OECD chief welcomes European participation in Chinabacked bank

March 20, 2015
Organisation for Economic Co-operation and Development (OECD) Secretary General Angel Gurria/AFP
Organisation for Economic Co-operation and Development (OECD) Secretary General Angel Gurria/AFP

, BEIJING, Mar 20- The head of the OECD on Friday welcomed major European countries’ participation in a new China backed infrastructure bank, saying it would ensure the institution was run under existing global standards.

Britain, Germany, France and Italy have announced their intention to sign up for the Asian Infrastructure Investment Bank, to the consternation of the United States and Japan, which lead the World Bank and the Manila based Asian Development Bank respectively.

Angel Gurria, secretary general of the Organisation for Economic Co-Operation and Development, said: “The fact that some of the European countries are now associating with the project makes me even more convinced that it is going to be run in a very professional, transparent way.

“I don’t see that these countries would be joining an institution that would be run otherwise.

“I don’t think anybody’s going around with a chequebook just giving cheques,” he added. “This is not foreign policy, this is a bank.”

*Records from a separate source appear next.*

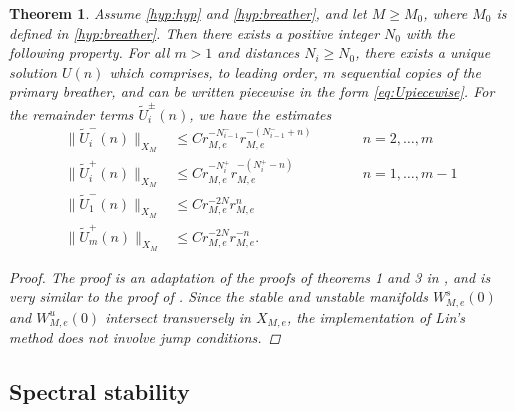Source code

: \documentclass[12pt,reqno]{amsart}
\newtheorem{theorem}{Theorem}
\begin{document}
\begin{theorem}\label{th:multikinks}
Assume \cref{hyp:hyp} and \cref{hyp:breather}, and let $M \geq M_0$, where $M_0$ is defined in \cref{hyp:breather}. Then there exists a positive integer $N_0$ with the following property. For all $m > 1$ and distances $N_i \geq N_0$, there exists a unique solution $U(n)$ which comprises, to leading order, $m$ sequential copies of the primary breather, and can be written piecewise in the form \cref{eq:Upiecewise}. For the remainder terms $\tilde{U}_i^\pm(n)$, we have the estimates
\begin{equation}\label{eq:Uestimates}
\begin{aligned}
\| \tilde{U}_i^-(n)\|_{X_M} &\leq C r_{M,e}^{-N_{i-1}^-} r_{M,e}^{-(N_{i-1}^- + n)} && \qquad n = 2, \dots, m\\
\|\tilde{U}_i^+(n) \|_{X_M} &\leq C r_{M,e}^{-N_i^+} r_{M,e}^{-(N_i^+ - n)} && \qquad n = 1, \dots, m-1 \\
\| \tilde{U}_1^-(n)\|_{X_M} &\leq C r_{M,e}^{-2N} r_{M,e}^{n} \\
\|\tilde{U}_m^+(n) \|_{X_M} &\leq C r_{M,e}^{-2N} r_{M,e}^{-n} .
\end{aligned}
\end{equation}
\begin{proof}
The proof is an adaptation of the proofs of theorems 1 and 3 in \cite{Parker2020}, and is very similar to the proof of \cite[Theorem 1]{Parker2021}. Since the stable and unstable manifolds $W_{M,e}^s(0)$ and $W_{M,e}^u(0)$ intersect transversely in $X_{M,e}$, the implementation of Lin's method does not involve jump conditions.
\end{proof}
\end{theorem}



\subsection{Spectral stability}


\end{document}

China has welcomed the European eagerness to participate in the new body, with state media claiming that the US risks being sidelined.

Beijing touts the $50 billion institution as a tool to help meet gaps in financing needs for regional development in Asia.

There was “a very important deficit in medium and long term investment for infrastructure in particular”, Gurria said. “Any mechanism that is set up in order to cover the shortfall, of course, is welcome.”

Details on the AIIB’s financing and participation remain to be worked out, but Gurria said: “The severity, the rigour, the analytical detail and the feasibility of both the projects and the policies are going to be very much comparable to those of the other development banks.”

Gurria was speaking to reporters ahead of the launch of the OECD’s latest economic survey for China, in which it forecast that the world’s second largest economy will grow seven percent this year, in line with the government’s own target announced earlier this month.

China’s economy has embarked on what its leaders have taken to calling the “new normal”, meaning that the growth trajectory is slowing, with more sustainable expansion based on a growing consumer class, as in other major countries.

“We like the ‘new normal'”, Gurria said.

“We think seven percent is more sustainable,” he added, calling it “cruising speed” that can  “avoid distortions and bubbles”.

The OECD, a policy analysis body made up of 34 countries with advanced economies, sees growth of 6.9 percent in China next year.